Birleşik Kamu-İş Sinop İl Başkanı Celal Şahbenderoğlu tarafından okunan açıklamada, mevcut ekonomi politikalarının emekçileri yoksullaştırdığı, sermayeyi koruyan bütçe anlayışının ise toplumsal adaletsizliği derinleştirdiği savunuldu. Kamu emekçilerinin insanca yaşam, adil ücret ve hakça paylaşım taleplerinin karşılıksız bırakıldığı vurgulandı. Birleşik Kamu-İş Sinop İl Başkanı Celal Şahbenderoğlu, şöyle konuştu:
"Birleşik Kamu-İş Konfederasyonu'na bağlı sendikalar olarak AKP iktidarının emekçiyi yoksullaştıran, sermayeyi koruyan ekonomi politikalarına karşı insanca yaşam, adil ücret ve hakça paylaşım talebiyle 19 Aralık'ta üretimden gelen gücümüzü kullanıyor, iş bırakıyoruz. Bugün Türkiye'nin en büyük üçüncü kamu emekçileri konfederasyonu Birleşik Kamu-İş olarak işyerlerimizde değil meydanlardayız. Neden işyerlerimizde değil meydanlardayız? Adına Toplu Sözleşme dedikleri rezil tiyatroda emeğimizin hakkını gasp edenler, şimdi biz emekçilerin durumunu gözetmeden bütçe yaptıkları için tükeniyoruz. Nasıl bir yoksulluk sarmalına atıldığımızı, göz göre göre nasıl nefes alamaz hale getirildiğimizi doğruca anlatabilmek için yakın geçmişe bir bakalım, Halk olarak içine düştüğümüz ağır ekonomik krizin temelleri mevcut iktidar tarafından atıldı. Özelleştirme eliyle Cumhuriyet yadigarı olan fabrikalar, sadece arsalarının bedeli kadar düşük fiyatlara yandaşlara peşkeş çekildi. Ülkemiz üretmeden tüketen bir ülke haline getirildi. 'Dolarla mı maaş alıyorsunuz, size ne dolardan' denirken ülkede toplu iğne almak için bile dolar kuru takip edilir hale geldi. Üstüne bir de 'faiz sebep, enflasyon sonuç' gibi, kabul gören tüm ekonomi doktrinleriyle çelişen bir zihniyette yıllardır sürdürülen ısrar, ülkede yoksulun daha yoksul zenginin daha zengin olduğu, ekonominin orta direği denen orta sınıfın yok olduğu bu karanlık ekonomik iklimi getirdi.

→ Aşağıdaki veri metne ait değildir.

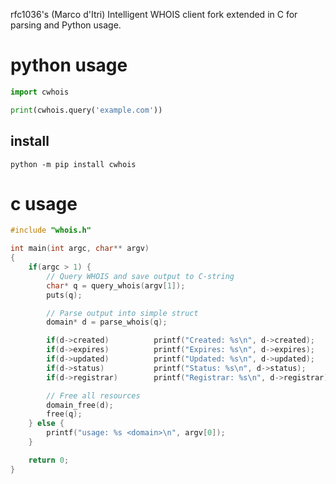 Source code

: rfc1036's (Marco d'Itri) Intelligent WHOIS client fork extended in C for parsing and Python usage.

# python usage

```python
import cwhois

print(cwhois.query('example.com'))
```

## install

`python -m pip install cwhois`

# c usage

```c
#include "whois.h"

int main(int argc, char** argv)
{
    if(argc > 1) {
        // Query WHOIS and save output to C-string
        char* q = query_whois(argv[1]);
        puts(q);

        // Parse output into simple struct
        domain* d = parse_whois(q);

        if(d->created)          printf("Created: %s\n", d->created);
        if(d->expires)          printf("Expires: %s\n", d->expires);
        if(d->updated)          printf("Updated: %s\n", d->updated);
        if(d->status)           printf("Status: %s\n", d->status);
        if(d->registrar)        printf("Registrar: %s\n", d->registrar);

        // Free all resources
        domain_free(d);
        free(q);
    } else {
        printf("usage: %s <domain>\n", argv[0]);
    }

    return 0;
}
```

"Birileri kendi yarattığı krizin faturasını utanmadan emekçilere ödetmeye çalışıyor"
Düzenli olarak, TÜİK'in hayal aleminden bildirdiği rakamların aksine çalışmalar yaparak açlık ve yoksulluk sınırının ulaştığı boyutu ortaya koyduk. Bu gerçekleri yetkililere duyurmaya çalıştık. Bakın Konfederasyonumuzun Ar-Ge birimi KAMU-AR'a göre Kasım 2025 itibarıyla açlık sınırı 30 bin 327 lira, yoksulluk sınırı ise 93 bin 697 lira düzeyinde. Bu ne demek? Bu kamu emekçilerinin ezici bir çoğunluğunun yoksulluk sınırının çok çok altında yaşadığı ve alım gücünün günden güne erimesi nedeniyle açlık sınırına her gün biraz daha yaklaştığı görülüyor demek. Bu gelen daha da rezil ve sefil günlerin ayak sesleri demek. Birileri kendi yarattığı krizin faturasını utanmadan emekçilere ödetmeye çalışıyor demek. Toplu sözleşme masasında memurun haline kulak vermediler, asgari ücretin belirleneceği masada işçi bile yok, şimdi de halktan alınan vergilerle oluşan bütçeyi, biz emekçileri, halkı görmezden gelerek şekillendiriyorlar. Bu pişkinliğe artık yeter diyoruz. Bakın üst düzey kamu yöneticilerine vicdanlara sığmayan bir seyyanen zam önerdiler. Ağır tepki verdik, her yerde bunun nasıl bir rezillik ve adaletsizlik olduğunu anlattık. Bir iyileştirme yapılacaksa bunun tüm kamu emekçilerini kapsaması gerektiğini, aksi bir durumun kamu çalışma yaşamındaki gelir adaletsizliğini daha da büyüteceğini, bunu asla kabul etmeyeceğimizi söyledik."